# Data extracts
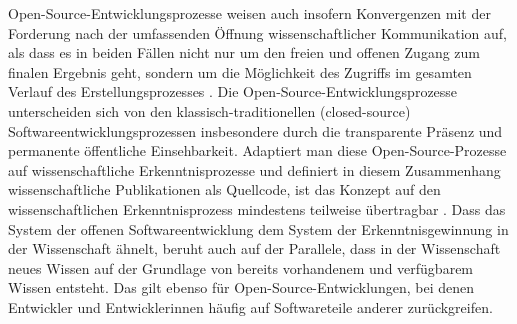 Open-Source-Entwicklungsprozesse weisen auch insofern Konvergenzen mit der Forderung nach der umfassenden Öffnung wissenschaftlicher Kommunikation auf, als dass es in beiden Fällen nicht nur um den freien und offenen Zugang zum finalen Ergebnis geht, sondern um die Möglichkeit des Zugriffs im gesamten Verlauf des Erstellungsprozesses \cite{Kelty_2004}. Die Open-Source-Entwicklungsprozesse unterscheiden sich von den klassisch-traditionellen (closed-source) Softwareentwicklungsprozessen insbesondere durch die transparente Präsenz und permanente öffentliche Einsehbarkeit. Adaptiert man diese Open-Source-Prozesse auf wissenschaftliche Erkenntnisprozesse und definiert in diesem Zusammenhang wissenschaftliche Publikationen als Quellcode, ist das Konzept auf den wissenschaftlichen Erkenntnisprozess mindestens teilweise übertragbar \cite{Garcia_2010} \cite{Singh_2008} \cite{Bradley_2008} \cite{Mantz_2007} \cite{Dorschel_2006} \cite{Bradley_2007} \cite{Willinsky_2005}. Dass das System der offenen Softwareentwicklung dem System der Erkenntnisgewinnung in der Wissenschaft ähnelt, beruht auch auf der Parallele, dass in der Wissenschaft neues Wissen auf der Grundlage von bereits vorhandenem und verfügbarem Wissen entsteht. Das gilt ebenso für Open-Source-Entwicklungen, bei denen Entwickler und Entwicklerinnen häufig auf Softwareteile anderer zurückgreifen.

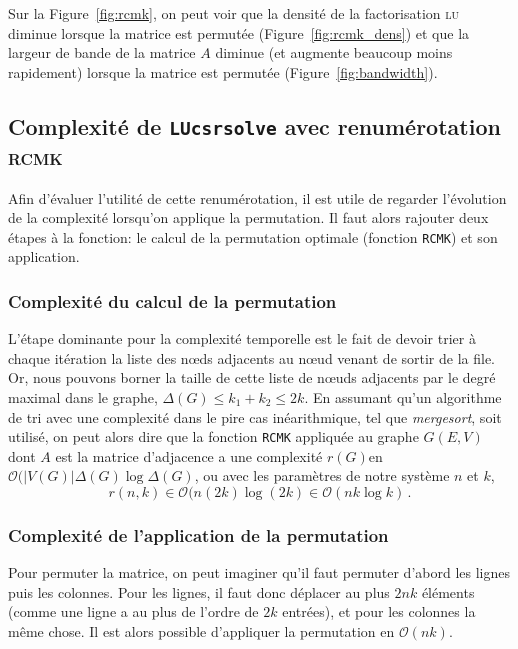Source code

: \documentclass[11pt]{article}
\begin{document}
Sur la Figure~\ref{fig:rcmk}, on peut voir que la densité de la factorisation \textsc{lu} diminue lorsque la matrice est permutée (Figure~\ref{fig:rcmk_dens}) et que la largeur de bande de la matrice $A$ diminue (et augmente beaucoup moins rapidement) lorsque la matrice est permutée (Figure~\ref{fig:bandwidth}).

\subsection{Complexité de \texttt{LUcsrsolve} avec renumérotation \textsc{rcmk}}
Afin d'évaluer l'utilité de cette renumérotation, il est utile de regarder l'évolution de la complexité lorsqu'on applique la permutation. Il faut alors rajouter deux étapes à la fonction: le calcul de la permutation optimale (fonction \lstinline|RCMK|) et son application.
\subsubsection{Complexité du calcul de la permutation}
L'étape dominante pour la complexité temporelle est le fait de devoir trier à chaque itération la liste des n\oe{}ds adjacents au n\oe{}ud venant de sortir de la file. Or, nous pouvons borner la taille de cette liste de n\oe{}uds adjacents par le degré maximal dans le graphe, $\Delta(G) \le k_1+k_2 \le 2k$. En assumant qu'un algorithme de tri avec une complexité dans le pire cas inéarithmique, tel que \emph{mergesort}, soit utilisé, on peut alors dire que la fonction \lstinline|RCMK| appliquée au graphe $G(E, V)$ dont $A$ est la matrice d'adjacence a une complexité $r(G)$en $\mathcal{O}(|V(G)| \Delta(G) \log \Delta(G)$, ou avec les paramètres de notre système $n$ et $k$, 
\[
r(n, k) \in \mathcal{O}(n (2k) \log(2k) \in \mathcal{O}(nk \log k)\,.
\]
\subsubsection{Complexité de l'application de la permutation}
Pour permuter la matrice, on peut imaginer qu'il faut permuter d'abord les lignes puis les colonnes. Pour les lignes, il faut donc déplacer au plus $2nk$ éléments (comme une ligne a au plus de l'ordre de $2k$ entrées), et pour les colonnes la même chose.
Il est alors possible d'appliquer la permutation en $\mathcal{O}(nk)$.
\end{document}

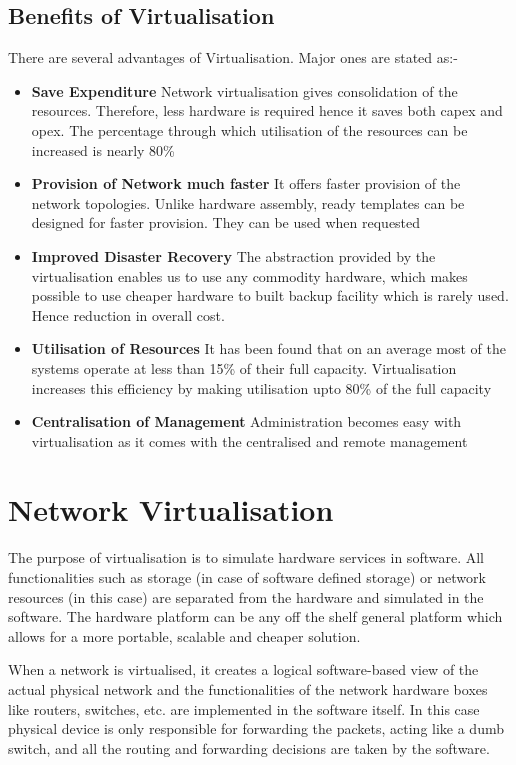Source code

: \subsection{Benefits of Virtualisation}

There are several advantages of Virtualisation. Major ones are stated as:- 

\begin{itemize}
    \item \textbf{Save Expenditure} Network virtualisation gives consolidation of the resources. Therefore, less hardware is required hence it saves both capex and opex. The percentage through which utilisation of the resources can be increased is nearly 80\%
     \item \textbf{Provision of Network much faster} It offers faster provision of the network topologies. Unlike hardware assembly, ready templates can be designed for faster provision. They can be used when requested
     
      \item \textbf{Improved Disaster Recovery} The abstraction provided by the virtualisation enables us to use any commodity hardware, which makes possible to use cheaper hardware to built backup facility which is rarely used. Hence reduction in overall cost.
      
       \item \textbf{Utilisation of Resources} It has been found that on an average most of the systems operate at less than 15\% of their full capacity. Virtualisation increases this efficiency by making utilisation upto 80\% of the full capacity
        \item \textbf{Centralisation of Management} Administration becomes easy with virtualisation as it comes with the centralised and remote management
\end{itemize}


\section{Network Virtualisation}
The purpose of virtualisation is to simulate hardware services in software. All functionalities such as storage (in case of software defined storage) or network resources (in this case) are separated from the hardware and simulated in the software. The hardware platform can be any off the shelf general platform which allows for a more portable, scalable and cheaper solution.

When a network is virtualised, it creates a logical software-based view of the actual physical network and the functionalities of the network hardware boxes like routers, switches, etc. are implemented in the software itself. In this case physical device is only responsible for forwarding the packets, acting like a dumb switch, and all the routing and forwarding decisions are taken by the software.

# Exercise
Using the material above, filter for lines holding "cheaper" and copy each one.

# Task result
      \item \textbf{Improved Disaster Recovery} The abstraction provided by the virtualisation enables us to use any commodity hardware, which makes possible to use cheaper hardware to built backup facility which is rarely used. Hence reduction in overall cost.
The purpose of virtualisation is to simulate hardware services in software. All functionalities such as storage (in case of software defined storage) or network resources (in this case) are separated from the hardware and simulated in the software. The hardware platform can be any off the shelf general platform which allows for a more portable, scalable and cheaper solution.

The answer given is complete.